> [Work item]
Restate every record that follows, keeping it exact.

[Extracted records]
+ + +

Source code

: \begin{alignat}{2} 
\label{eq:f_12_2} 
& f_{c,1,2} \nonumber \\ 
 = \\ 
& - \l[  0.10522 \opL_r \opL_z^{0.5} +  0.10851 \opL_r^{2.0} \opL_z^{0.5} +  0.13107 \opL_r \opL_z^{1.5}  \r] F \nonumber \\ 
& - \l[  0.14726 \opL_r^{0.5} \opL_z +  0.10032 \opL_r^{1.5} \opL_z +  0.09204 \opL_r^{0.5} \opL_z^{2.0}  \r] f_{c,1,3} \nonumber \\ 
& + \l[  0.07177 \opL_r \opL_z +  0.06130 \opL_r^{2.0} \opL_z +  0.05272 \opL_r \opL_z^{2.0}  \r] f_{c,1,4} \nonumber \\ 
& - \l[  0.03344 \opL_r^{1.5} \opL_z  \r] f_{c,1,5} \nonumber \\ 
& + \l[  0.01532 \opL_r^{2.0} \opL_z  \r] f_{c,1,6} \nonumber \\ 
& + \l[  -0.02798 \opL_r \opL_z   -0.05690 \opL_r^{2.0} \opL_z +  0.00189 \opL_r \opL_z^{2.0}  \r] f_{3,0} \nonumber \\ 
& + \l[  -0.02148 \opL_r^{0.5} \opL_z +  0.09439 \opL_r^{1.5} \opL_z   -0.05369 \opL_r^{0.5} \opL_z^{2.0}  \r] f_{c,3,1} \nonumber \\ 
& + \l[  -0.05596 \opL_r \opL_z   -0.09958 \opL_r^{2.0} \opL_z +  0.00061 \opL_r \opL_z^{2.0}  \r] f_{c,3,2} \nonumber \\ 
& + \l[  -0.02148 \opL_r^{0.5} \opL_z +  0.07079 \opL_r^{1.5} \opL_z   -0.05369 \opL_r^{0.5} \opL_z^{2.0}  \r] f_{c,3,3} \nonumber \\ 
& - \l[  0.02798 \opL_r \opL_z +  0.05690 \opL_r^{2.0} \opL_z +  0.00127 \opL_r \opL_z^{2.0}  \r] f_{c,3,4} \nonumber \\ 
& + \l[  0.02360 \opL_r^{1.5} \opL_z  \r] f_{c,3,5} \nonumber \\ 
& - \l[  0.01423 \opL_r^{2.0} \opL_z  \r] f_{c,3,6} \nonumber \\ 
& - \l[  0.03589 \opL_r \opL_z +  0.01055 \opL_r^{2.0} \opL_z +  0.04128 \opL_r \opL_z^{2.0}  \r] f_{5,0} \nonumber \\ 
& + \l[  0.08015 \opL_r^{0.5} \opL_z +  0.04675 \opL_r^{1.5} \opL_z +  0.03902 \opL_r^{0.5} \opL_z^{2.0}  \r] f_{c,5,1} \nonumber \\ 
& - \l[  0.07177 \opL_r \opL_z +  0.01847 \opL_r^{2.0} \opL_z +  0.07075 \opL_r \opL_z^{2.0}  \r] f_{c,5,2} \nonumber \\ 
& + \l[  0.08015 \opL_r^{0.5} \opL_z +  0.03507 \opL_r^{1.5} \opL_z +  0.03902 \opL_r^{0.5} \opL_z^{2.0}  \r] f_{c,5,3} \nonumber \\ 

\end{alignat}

+ + +

> [Task result]
Source code

: \begin{alignat}{2} 
\label{eq:f_12_2} 
& f_{c,1,2} \nonumber \\ 
 = \\ 
& - \l[  0.10522 \opL_r \opL_z^{0.5} +  0.10851 \opL_r^{2.0} \opL_z^{0.5} +  0.13107 \opL_r \opL_z^{1.5}  \r] F \nonumber \\ 
& - \l[  0.14726 \opL_r^{0.5} \opL_z +  0.10032 \opL_r^{1.5} \opL_z +  0.09204 \opL_r^{0.5} \opL_z^{2.0}  \r] f_{c,1,3} \nonumber \\ 
& + \l[  0.07177 \opL_r \opL_z +  0.06130 \opL_r^{2.0} \opL_z +  0.05272 \opL_r \opL_z^{2.0}  \r] f_{c,1,4} \nonumber \\ 
& - \l[  0.03344 \opL_r^{1.5} \opL_z  \r] f_{c,1,5} \nonumber \\ 
& + \l[  0.01532 \opL_r^{2.0} \opL_z  \r] f_{c,1,6} \nonumber \\ 
& + \l[  -0.02798 \opL_r \opL_z   -0.05690 \opL_r^{2.0} \opL_z +  0.00189 \opL_r \opL_z^{2.0}  \r] f_{3,0} \nonumber \\ 
& + \l[  -0.02148 \opL_r^{0.5} \opL_z +  0.09439 \opL_r^{1.5} \opL_z   -0.05369 \opL_r^{0.5} \opL_z^{2.0}  \r] f_{c,3,1} \nonumber \\ 
& + \l[  -0.05596 \opL_r \opL_z   -0.09958 \opL_r^{2.0} \opL_z +  0.00061 \opL_r \opL_z^{2.0}  \r] f_{c,3,2} \nonumber \\ 
& + \l[  -0.02148 \opL_r^{0.5} \opL_z +  0.07079 \opL_r^{1.5} \opL_z   -0.05369 \opL_r^{0.5} \opL_z^{2.0}  \r] f_{c,3,3} \nonumber \\ 
& - \l[  0.02798 \opL_r \opL_z +  0.05690 \opL_r^{2.0} \opL_z +  0.00127 \opL_r \opL_z^{2.0}  \r] f_{c,3,4} \nonumber \\ 
& + \l[  0.02360 \opL_r^{1.5} \opL_z  \r] f_{c,3,5} \nonumber \\ 
& - \l[  0.01423 \opL_r^{2.0} \opL_z  \r] f_{c,3,6} \nonumber \\ 
& - \l[  0.03589 \opL_r \opL_z +  0.01055 \opL_r^{2.0} \opL_z +  0.04128 \opL_r \opL_z^{2.0}  \r] f_{5,0} \nonumber \\ 
& + \l[  0.08015 \opL_r^{0.5} \opL_z +  0.04675 \opL_r^{1.5} \opL_z +  0.03902 \opL_r^{0.5} \opL_z^{2.0}  \r] f_{c,5,1} \nonumber \\ 
& - \l[  0.07177 \opL_r \opL_z +  0.01847 \opL_r^{2.0} \opL_z +  0.07075 \opL_r \opL_z^{2.0}  \r] f_{c,5,2} \nonumber \\ 
& + \l[  0.08015 \opL_r^{0.5} \opL_z +  0.03507 \opL_r^{1.5} \opL_z +  0.03902 \opL_r^{0.5} \opL_z^{2.0}  \r] f_{c,5,3} \nonumber \\ 

\end{alignat}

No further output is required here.